JCP, 2 juillet 2024 — 24/02479

Infirme la décision déférée dans toutes ses dispositions, à l'égard de toutes les parties au recours Cour de cassation — JCP

Texte intégral

TRIBUNAL JUDICIAIRE de LILLE [Localité 16]

N° RG 24/02479 - N° Portalis DBZS-W-B7I-YDGI

N° minute : 24/00177

Contestation des mesures imposées par la commission de surendettement des particuliers

Débiteur : Mme [H] [F]

PROCEDURE DE SURENDETTEMENT

JUGEMENT DU : 02 Juillet 2024

COMPOSITION DU TRIBUNAL

Président : Mélanie COCQUEREL

Greffier : Fanny ROELENS

dans l’affaire entre :

DEMANDEUR :

M. [Y] [J] [Adresse 9] [Localité 11] Créancier Représenté par Me Olivier BERNE, avocat au barreau de LILLE

ET

DÉFENDEURS :

Mme [H] [F] [Adresse 2] CHEZ M [O] ET MME [E] [F] [Localité 21] Débiteur

Société [30] Direction du retour à l'emploi - PAOI - SLF [Adresse 12] [Localité 17]

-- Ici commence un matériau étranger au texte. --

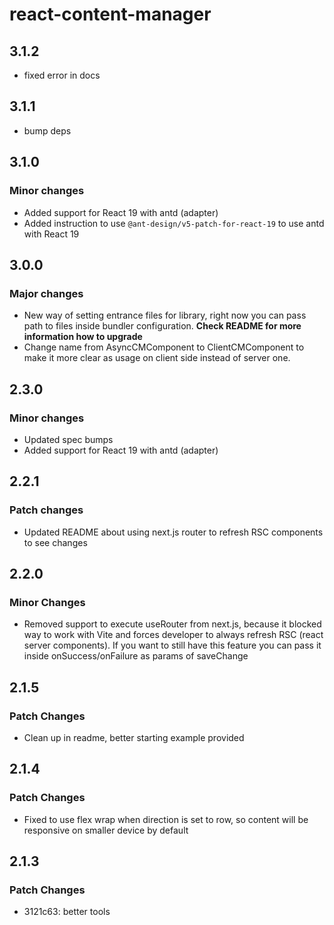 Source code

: # react-content-manager

## 3.1.2

- fixed error in docs

## 3.1.1

- bump deps

## 3.1.0

### Minor changes

- Added support for React 19 with antd (adapter)
- Added instruction to use `@ant-design/v5-patch-for-react-19` to use antd with React 19

## 3.0.0

### Major changes

- New way of setting entrance files for library, right now you can pass path to files inside bundler configuration. **Check README for more information how to upgrade**
- Change name from AsyncCMComponent to ClientCMComponent to make it more clear as usage on client side instead of server one.

## 2.3.0

### Minor changes

- Updated spec bumps
- Added support for React 19 with antd (adapter)

## 2.2.1

### Patch changes

- Updated README about using next.js router to refresh RSC components to see changes

## 2.2.0

### Minor Changes

- Removed support to execute useRouter from next.js, because it blocked way to work with Vite and forces developer to always refresh RSC (react server components). If you want to still have this feature you can pass it inside onSuccess/onFailure as params of saveChange

## 2.1.5

### Patch Changes

- Clean up in readme, better starting example provided

## 2.1.4

### Patch Changes

- Fixed to use flex wrap when direction is set to row, so content will be responsive on smaller device by default

## 2.1.3

### Patch Changes

- 3121c63: better tools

Société [40] [Adresse 42] [Adresse 42] [Localité 14]

Société [28] [43] - SERVICE CLIENTS [Adresse 27] [Localité 5]

Société TRESORERIE [Localité 35] AMENDES [Adresse 13] [Adresse 13] [Localité 35]

Société CAF DU NORD [Adresse 24] [Adresse 24] [Localité 15]

Société [31] [Adresse 8] [Localité 20]

Société [39] [Adresse 3] [Localité 18]

Société [32] domiciliée : chez [33] Pôle surrendettement [Adresse 26] [Localité 22]

Société [38] M. [S] [R] [Adresse 7] [Localité 23]

Société [34] SARL domiciliée : chez [36] Nanti A [Adresse 1] [Localité 10]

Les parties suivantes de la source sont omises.